Treatments of vision impairments
The longer a person has diabetes, the more likely they will develop diabetic eye diseases. People with retinopathy can reduce their risk of blindness by 95 percent with timely treatment and appropriate follow-up care. If left untreated blindness can result.
In the early stages of diabetic eye disease, regular monitoring by an eye care professional may be all the treatment that is required. Treatment for diabetic eye disease depends on the specific condition and stage of the disease. Treatment is directed at trying to slow, or stop, the progression of the disease and save vision.
- Laser surgery to seal leaking blood vessels or to discourage new leaky blood vessels from forming.
- Injections of medications into the eye to decrease inflammation or stop the formation of new blood vessels.
- In more advanced cases, a surgical procedure to remove and replace the vitreous gel-like fluid in the back of the eye may be needed.
- A retinal detachment, defined as a separation of the light-receiving lining in the back of the eye, may also require surgical repair.
What can be done if you have already lost some vision from diabetic retinopathy?
In spite of efforts to take care of your eye sight it is still possible to suffer significant vision loss or, even, blindness. If you have lost some sight from diabetic retinopathy, ask your eye care professional for a referral to a specialist in low vision.

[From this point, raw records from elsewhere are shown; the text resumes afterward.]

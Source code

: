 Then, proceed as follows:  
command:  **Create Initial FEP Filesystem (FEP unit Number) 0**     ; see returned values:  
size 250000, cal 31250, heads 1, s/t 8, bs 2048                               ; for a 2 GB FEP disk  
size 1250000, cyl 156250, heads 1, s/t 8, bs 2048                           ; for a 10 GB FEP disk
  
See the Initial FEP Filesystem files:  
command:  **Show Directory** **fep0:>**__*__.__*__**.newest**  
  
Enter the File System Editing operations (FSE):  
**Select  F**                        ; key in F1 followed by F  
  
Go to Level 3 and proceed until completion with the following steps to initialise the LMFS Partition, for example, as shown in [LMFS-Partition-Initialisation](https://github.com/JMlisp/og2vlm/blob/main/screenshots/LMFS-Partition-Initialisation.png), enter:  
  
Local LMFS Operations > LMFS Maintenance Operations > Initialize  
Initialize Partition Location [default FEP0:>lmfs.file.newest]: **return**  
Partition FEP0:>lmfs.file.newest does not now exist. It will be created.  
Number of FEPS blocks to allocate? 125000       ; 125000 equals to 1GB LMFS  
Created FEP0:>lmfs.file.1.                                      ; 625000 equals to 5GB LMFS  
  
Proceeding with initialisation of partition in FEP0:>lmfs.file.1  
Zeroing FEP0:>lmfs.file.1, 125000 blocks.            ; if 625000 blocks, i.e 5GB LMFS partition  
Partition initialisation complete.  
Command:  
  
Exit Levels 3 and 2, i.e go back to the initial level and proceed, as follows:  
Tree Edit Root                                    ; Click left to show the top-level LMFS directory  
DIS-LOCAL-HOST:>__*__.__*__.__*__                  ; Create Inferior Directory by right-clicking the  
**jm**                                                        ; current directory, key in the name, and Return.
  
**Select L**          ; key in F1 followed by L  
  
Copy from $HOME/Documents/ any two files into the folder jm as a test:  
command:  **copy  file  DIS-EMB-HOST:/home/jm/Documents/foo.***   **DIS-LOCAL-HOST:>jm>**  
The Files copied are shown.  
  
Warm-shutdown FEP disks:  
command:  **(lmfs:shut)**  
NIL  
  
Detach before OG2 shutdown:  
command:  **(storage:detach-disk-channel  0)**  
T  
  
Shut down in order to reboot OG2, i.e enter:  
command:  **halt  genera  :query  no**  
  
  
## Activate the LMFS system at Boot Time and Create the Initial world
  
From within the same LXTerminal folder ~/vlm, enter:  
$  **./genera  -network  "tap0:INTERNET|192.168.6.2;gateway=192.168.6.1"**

There are many adaptive devices that may help you make the most of your remaining vision, including: telescopic and microscopic lenses, hand and stand magnifiers and video magnification systems that can be prescribed to make the most of remaining vision.
If you completely lose your vision there are additional adaptive devices available to individuals, including: talking computers, watches, audio books, Braille books, etc. to assist you retain your independence.
Many community organizations and agencies offer low vision counseling, training and other special services for people with visual impairments. A nearby school of medicine or optometry may also provide low vision services.